Data supplied
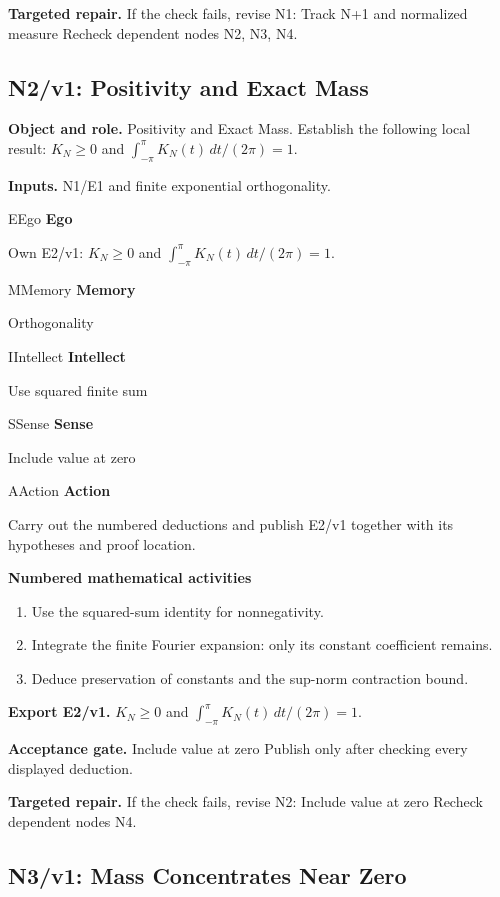 \documentclass[preprint,12pt,aps,pra,showkeys,amsmath,amssymb,superscriptaddress,floatfix]{revtex4-2}
\theoremstyle{definition}
\theoremstyle{remark}
\newcommand{\mmfaculty}[3]{%
 \begin{mmfacultybox}{#1}{#2}
 {\sffamily\bfseries\color{MMBlue}#2}\par\smallskip #3
 \end{mmfacultybox}}
\newcommand{\field}[2]{\par\smallskip\noindent\textbf{#1.} #2\par}
\begin{document}
\field{Targeted repair}{If the check fails, revise N1: Track N+1 and normalized measure Recheck
dependent nodes N2, N3, N4.}

\clearpage

\subsection{N2/v1: Positivity and Exact Mass}

\field{Object and role}{Positivity and Exact Mass. Establish the following local result:
\(K_N\ge0\) and \(\int_{-\pi}^{\pi}K_N(t)\,dt/(2\pi)=1\).}

\field{Inputs}{N1/E1 and finite exponential orthogonality.}

\mmfaculty{E}{Ego}{Own E2/v1: \(K_N\ge0\) and \(\int_{-\pi}^{\pi}K_N(t)\,dt/(2\pi)=1\).}

\mmfaculty{M}{Memory}{Orthogonality}

\mmfaculty{I}{Intellect}{Use squared finite sum}

\mmfaculty{S}{Sense}{Include value at zero}

\mmfaculty{A}{Action}{Carry out the numbered deductions and publish E2/v1 together with its
hypotheses and proof location.}

\smallskip\noindent\textbf{Numbered mathematical activities}

\begin{enumerate}[label=N2.\arabic*,leftmargin=3.4em]

\item Use the squared-sum identity for nonnegativity.

\item Integrate the finite Fourier expansion: only its constant coefficient
remains.

\item Deduce preservation of constants and the sup-norm contraction bound.

\end{enumerate}

\field{Export E2/v1}{\(K_N\ge0\) and \(\int_{-\pi}^{\pi}K_N(t)\,dt/(2\pi)=1\).}

\field{Acceptance gate}{Include value at zero Publish only after checking every displayed
deduction.}

\field{Targeted repair}{If the check fails, revise N2: Include value at zero Recheck dependent
nodes N4.}

\clearpage

\subsection{N3/v1: Mass Concentrates Near Zero}
\end{document}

What to work on
Exact retyping is required: the line with "its constant coefficient" through the end of the data, both ends included, and no other line.

Task output
\item Integrate the finite Fourier expansion: only its constant coefficient
remains.

\item Deduce preservation of constants and the sup-norm contraction bound.

\end{enumerate}

\field{Export E2/v1}{\(K_N\ge0\) and \(\int_{-\pi}^{\pi}K_N(t)\,dt/(2\pi)=1\).}

\field{Acceptance gate}{Include value at zero Publish only after checking every displayed
deduction.}

\field{Targeted repair}{If the check fails, revise N2: Include value at zero Recheck dependent
nodes N4.}

\clearpage

\subsection{N3/v1: Mass Concentrates Near Zero}
\end{document}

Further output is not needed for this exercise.